Why is Pakistan such a basketcase?

Hmmph, your cites on middle classes in Pakistan do not impress.

One cite is a blog - which is merely an opinion dressed up as fact, one cite states that the sales of a particular very small car has increased - hardly a ringing endorsement of the rise of middle class since this is common in many other countires - and your third states there are around 5 million who have risen from true poverty to lower middle class.

5 million out of a population of over 170 millions, and these are right at the bottom end, which in turn implies that the remainder of the middle classes are of a smaller number than that, so perhaps we have 10 millions. This are significant numbers in absolute terms, but are politically meaningless.

The most optimistic assessment of the middle class numbers is 30 millions, still politically meaningless, they are concentrated into few areas and they have almost no influence.

Some figures do not add up however, because there are allegedly 2.8 million income tax payers in Pakistan, even if that is a gross underestimation, you would have to expect that to qualify as middle class then you would have an income significant enough to be paying income tax.

As for the media, and the courts being free, of course they are not, they are sensible in that they understand the limitations within which they work, and so they self censor, to do anything else would not be physically safe.

You should also note, the definition of middle class in the UK is very differant to that in Pakistan, I would expect that you would call our middle class amongst the most wealthy people in Pakistan.

Until the size of the middle classes grows much more significantly, to around 40-50% of the population, and with a significant income, I really think Pakistan will remain stuck in large areas in the 15th century.

Employment rates are relatively low, and the outlook of Islam is such that women are not yet an economic force in the way they are in most of the G20 nations, when they are, we might expect to see some changes.

What will happen should the middle classes increase in number enough to develop political structures? There will probably be a huge divide between urban Pakistanis and rural ones, just as we see in many other redeveloping nations, where you get a divide that causes immense friction, where politicians end up with geographical power bases and try to use this to dominate over others, and it seems to be the more conservative elements in almost any nation where this happens that do the repressing.

Har jaga milta hai for a sufficient number of years?
I doubt it, once you get beyond even Oghi in the Mansehra District. Kiosk-based dial-up in larger towns, maybe. I was raised (obvious from my former post) before Hazara ceased to be a district. (I’m kind of a geezer.)

But to the point at hand. Yes; NGOs are careful and discreet. And the reason they may not be perceived that way is exactly the distinction I’m trying to make. An NGO that has a woman working in jeans and a T-shirt with uncovered closely-cropped hair in Pakhtunkwa has just offended much of the populace and risks the mullah’s demand to be ejected. They are careful not to do so precisely because the Islamic culture is so militantly restrictive and it’s so easy to offend.
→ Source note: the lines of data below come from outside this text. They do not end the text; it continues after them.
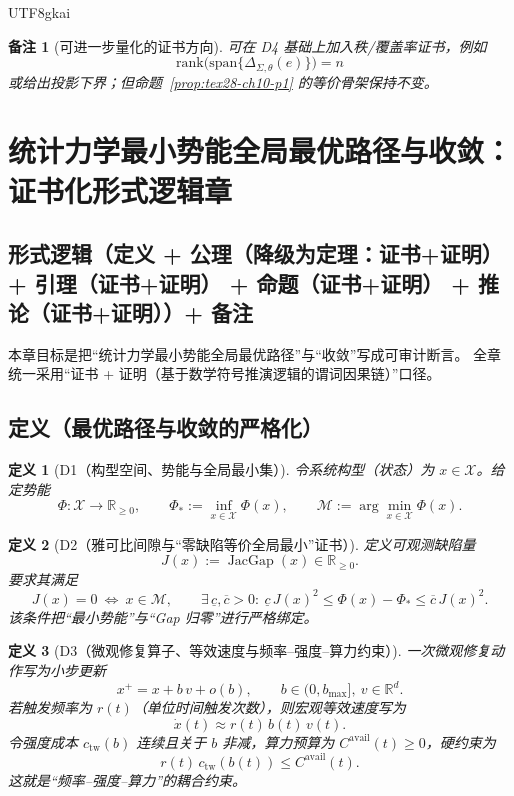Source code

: \documentclass[12pt]{article}
\newtheorem{definition}{定义}[section]
\newtheorem{remark}{备注}[section]
\newcommand{\RR}{\mathbb{R}}
\newcommand{\JacGap}{\operatorname{JacGap}}
\begin{document}
\begin{CJK*}{UTF8}{gkai}
\begin{remark}[可进一步量化的证书方向]
可在 D4 基础上加入秩/覆盖率证书，例如
\[
  \mathrm{rank}\!\bigl(\mathrm{span}\{\Delta_{\Sigma,\theta}(e)\}\bigr)=n
\]
或给出投影下界；但命题~\ref{prop:tex28-ch10-p1} 的等价骨架保持不变。
\end{remark}

\clearpage

\section{统计力学最小势能全局最优路径与收敛：证书化形式逻辑章}
\label{sec:tex28-ch11}

\subsection{形式逻辑（定义 + 公理（降级为定理：证书+证明） + 引理（证书+证明） + 命题（证书+证明） + 推论（证书+证明））+ 备注}
\label{subsec:tex28-ch11-logic-structure}

本章目标是把“统计力学最小势能全局最优路径”与“收敛”写成可审计断言。
全章统一采用“证书 + 证明（基于数学符号推演逻辑的谓词因果链）”口径。

\subsection{定义（最优路径与收敛的严格化）}
\label{subsec:tex28-ch11-defs}

\begin{definition}[D1（构型空间、势能与全局最小集）]
\label{def:tex28-ch11-d1}
令系统构型（状态）为 $x\in\mathcal{X}$。给定势能
\[
  \Phi:\mathcal{X}\to\RR_{\ge 0},
  \qquad
  \Phi_*:=\inf_{x\in\mathcal{X}}\Phi(x),
  \qquad
  \mathcal{M}:=\arg\min_{x\in\mathcal{X}}\Phi(x).
\]
\end{definition}

\begin{definition}[D2（雅可比间隙与“零缺陷等价全局最小”证书）]
\label{def:tex28-ch11-d2}
定义可观测缺陷量
\[
  J(x):=\JacGap(x)\in\RR_{\ge 0}.
\]
要求其满足
\[
  J(x)=0\ \Longleftrightarrow\ x\in\mathcal{M},
  \qquad
  \exists\,\underline c,\overline c>0:\
  \underline c\,J(x)^2\le \Phi(x)-\Phi_*\le \overline c\,J(x)^2.
\]
该条件把“最小势能”与“Gap 归零”进行严格绑定。
\end{definition}

\begin{definition}[D3（微观修复算子、等效速度与频率--强度--算力约束）]
\label{def:tex28-ch11-d3}
一次微观修复动作写为小步更新
\[
  x^+=x+b\,v+o(b),
  \qquad
  b\in(0,b_{\max}],\ v\in\RR^d.
\]
若触发频率为 $r(t)$（单位时间触发次数），则宏观等效速度写为
\[
  \dot x(t)\approx r(t)\,b(t)\,v(t).
\]
令强度成本 $c_{\mathrm{tw}}(b)$ 连续且关于 $b$ 非减，算力预算为 $C^{\mathrm{avail}}(t)\ge 0$，硬约束为
\[
  r(t)\,c_{\mathrm{tw}}(b(t))\le C^{\mathrm{avail}}(t).
\]
这就是“频率--强度--算力”的耦合约束。
\end{definition}


\end{CJK*}
\end{document}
It’s one thing when an offense results in hurt feelings because you ignored the cultural norms. It’s quite another when the sanction for an offense is to expel or condemn (literally, put a death sentence on) an aid worker trying to help your citizenry.

I don’t think you have the foggiest understanding how oppressive the Islamic-based culture can be to those who disagree with or are ignorant of it. And how extensively that oppression pervades and destabilizes a democracy. Salman Taseer was executed by his assassin not as a nutcase one-off but by a widely-supported group with a very broad base…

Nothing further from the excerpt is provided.